Task statement: Report each line from the entries in which "Import" can be found.

Materials provided:
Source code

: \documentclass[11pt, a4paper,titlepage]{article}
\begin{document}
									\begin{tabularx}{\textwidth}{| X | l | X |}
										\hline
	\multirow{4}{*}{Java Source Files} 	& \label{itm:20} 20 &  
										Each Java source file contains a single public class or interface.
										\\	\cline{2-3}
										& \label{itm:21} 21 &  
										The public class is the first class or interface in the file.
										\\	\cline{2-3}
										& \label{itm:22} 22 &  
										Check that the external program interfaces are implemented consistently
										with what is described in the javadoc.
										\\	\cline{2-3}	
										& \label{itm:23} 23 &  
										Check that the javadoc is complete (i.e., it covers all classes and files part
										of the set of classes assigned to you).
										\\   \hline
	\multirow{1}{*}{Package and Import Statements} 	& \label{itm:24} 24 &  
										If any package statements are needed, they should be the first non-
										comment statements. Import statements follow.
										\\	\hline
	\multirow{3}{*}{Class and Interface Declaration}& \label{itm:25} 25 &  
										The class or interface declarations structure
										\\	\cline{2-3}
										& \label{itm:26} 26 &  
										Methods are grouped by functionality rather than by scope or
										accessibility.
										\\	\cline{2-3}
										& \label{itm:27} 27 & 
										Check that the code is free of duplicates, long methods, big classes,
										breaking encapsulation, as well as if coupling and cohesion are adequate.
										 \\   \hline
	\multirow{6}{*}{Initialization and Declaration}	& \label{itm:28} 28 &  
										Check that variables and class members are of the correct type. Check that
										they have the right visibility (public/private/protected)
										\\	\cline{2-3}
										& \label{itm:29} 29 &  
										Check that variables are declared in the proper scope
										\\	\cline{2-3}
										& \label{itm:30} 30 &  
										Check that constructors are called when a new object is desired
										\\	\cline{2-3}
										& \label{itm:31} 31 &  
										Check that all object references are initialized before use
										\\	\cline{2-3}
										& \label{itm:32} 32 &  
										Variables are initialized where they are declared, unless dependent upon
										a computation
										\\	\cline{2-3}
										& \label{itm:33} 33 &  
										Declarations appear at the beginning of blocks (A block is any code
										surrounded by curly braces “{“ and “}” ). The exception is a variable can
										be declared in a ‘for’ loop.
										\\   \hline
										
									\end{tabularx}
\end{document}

Solution for this task:
	\multirow{1}{*}{Package and Import Statements} 	& \label{itm:24} 24 &  
										comment statements. Import statements follow.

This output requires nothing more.